### Exercise instructions
Beginning at the first line of the data, print each line exactly, stopping after the line that contains "3. **Async Operations**: Use".

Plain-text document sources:
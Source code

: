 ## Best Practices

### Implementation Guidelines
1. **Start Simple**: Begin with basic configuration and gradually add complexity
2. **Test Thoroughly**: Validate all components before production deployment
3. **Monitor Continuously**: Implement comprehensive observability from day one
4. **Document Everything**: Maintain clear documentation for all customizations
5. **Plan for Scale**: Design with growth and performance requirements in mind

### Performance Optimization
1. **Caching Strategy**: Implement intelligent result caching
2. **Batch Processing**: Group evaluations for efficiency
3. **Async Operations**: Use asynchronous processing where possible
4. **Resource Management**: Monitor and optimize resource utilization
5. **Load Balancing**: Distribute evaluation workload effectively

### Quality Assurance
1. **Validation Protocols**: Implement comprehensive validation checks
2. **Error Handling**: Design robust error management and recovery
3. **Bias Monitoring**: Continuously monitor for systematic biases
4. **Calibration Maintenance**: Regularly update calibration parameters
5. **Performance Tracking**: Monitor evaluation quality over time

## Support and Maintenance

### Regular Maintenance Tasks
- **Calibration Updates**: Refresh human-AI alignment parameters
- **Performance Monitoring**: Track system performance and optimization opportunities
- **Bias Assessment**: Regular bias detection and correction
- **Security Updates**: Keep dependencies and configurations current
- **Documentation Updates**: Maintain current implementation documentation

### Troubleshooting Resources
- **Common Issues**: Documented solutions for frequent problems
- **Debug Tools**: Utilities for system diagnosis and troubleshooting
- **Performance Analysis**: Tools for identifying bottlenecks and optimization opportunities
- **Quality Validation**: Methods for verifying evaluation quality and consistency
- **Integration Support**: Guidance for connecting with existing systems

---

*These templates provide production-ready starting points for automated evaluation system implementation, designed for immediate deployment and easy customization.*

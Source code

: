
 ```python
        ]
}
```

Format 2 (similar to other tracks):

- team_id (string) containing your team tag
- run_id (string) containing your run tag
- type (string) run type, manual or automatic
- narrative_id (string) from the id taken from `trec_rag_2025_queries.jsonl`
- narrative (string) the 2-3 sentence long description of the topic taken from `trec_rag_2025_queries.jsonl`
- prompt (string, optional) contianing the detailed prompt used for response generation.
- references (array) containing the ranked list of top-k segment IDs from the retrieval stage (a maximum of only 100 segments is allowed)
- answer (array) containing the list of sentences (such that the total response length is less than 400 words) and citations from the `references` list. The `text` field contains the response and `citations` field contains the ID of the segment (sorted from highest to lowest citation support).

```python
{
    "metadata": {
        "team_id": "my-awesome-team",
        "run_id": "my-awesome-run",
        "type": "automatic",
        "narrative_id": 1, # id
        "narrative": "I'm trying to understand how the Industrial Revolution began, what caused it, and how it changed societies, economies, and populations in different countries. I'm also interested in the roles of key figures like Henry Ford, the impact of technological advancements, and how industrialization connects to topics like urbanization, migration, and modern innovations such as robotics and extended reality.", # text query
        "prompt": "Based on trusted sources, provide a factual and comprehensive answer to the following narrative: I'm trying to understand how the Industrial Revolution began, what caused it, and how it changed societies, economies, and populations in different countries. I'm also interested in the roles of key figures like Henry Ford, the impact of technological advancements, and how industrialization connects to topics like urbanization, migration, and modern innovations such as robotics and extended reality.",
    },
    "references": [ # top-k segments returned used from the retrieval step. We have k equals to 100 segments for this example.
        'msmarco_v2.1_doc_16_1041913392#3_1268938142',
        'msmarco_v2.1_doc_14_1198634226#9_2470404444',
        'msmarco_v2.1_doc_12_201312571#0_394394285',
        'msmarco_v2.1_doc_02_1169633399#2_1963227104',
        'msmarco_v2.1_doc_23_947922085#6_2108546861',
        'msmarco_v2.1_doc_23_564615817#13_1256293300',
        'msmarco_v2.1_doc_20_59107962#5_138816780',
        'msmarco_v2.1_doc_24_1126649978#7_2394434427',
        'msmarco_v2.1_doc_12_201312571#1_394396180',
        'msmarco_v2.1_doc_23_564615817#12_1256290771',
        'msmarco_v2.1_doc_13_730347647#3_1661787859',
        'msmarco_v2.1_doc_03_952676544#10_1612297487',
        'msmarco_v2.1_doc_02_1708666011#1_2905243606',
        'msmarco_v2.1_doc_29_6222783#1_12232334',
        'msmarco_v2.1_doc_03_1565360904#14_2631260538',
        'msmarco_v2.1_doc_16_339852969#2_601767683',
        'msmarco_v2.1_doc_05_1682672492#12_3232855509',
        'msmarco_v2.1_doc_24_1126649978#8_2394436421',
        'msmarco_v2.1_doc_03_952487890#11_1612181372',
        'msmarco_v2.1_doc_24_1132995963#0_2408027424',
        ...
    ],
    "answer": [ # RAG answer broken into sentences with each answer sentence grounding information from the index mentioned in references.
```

### Exercise output
Source code

: ## Best Practices

### Implementation Guidelines
1. **Start Simple**: Begin with basic configuration and gradually add complexity
2. **Test Thoroughly**: Validate all components before production deployment
3. **Monitor Continuously**: Implement comprehensive observability from day one
4. **Document Everything**: Maintain clear documentation for all customizations
5. **Plan for Scale**: Design with growth and performance requirements in mind

### Performance Optimization
1. **Caching Strategy**: Implement intelligent result caching
2. **Batch Processing**: Group evaluations for efficiency
3. **Async Operations**: Use asynchronous processing where possible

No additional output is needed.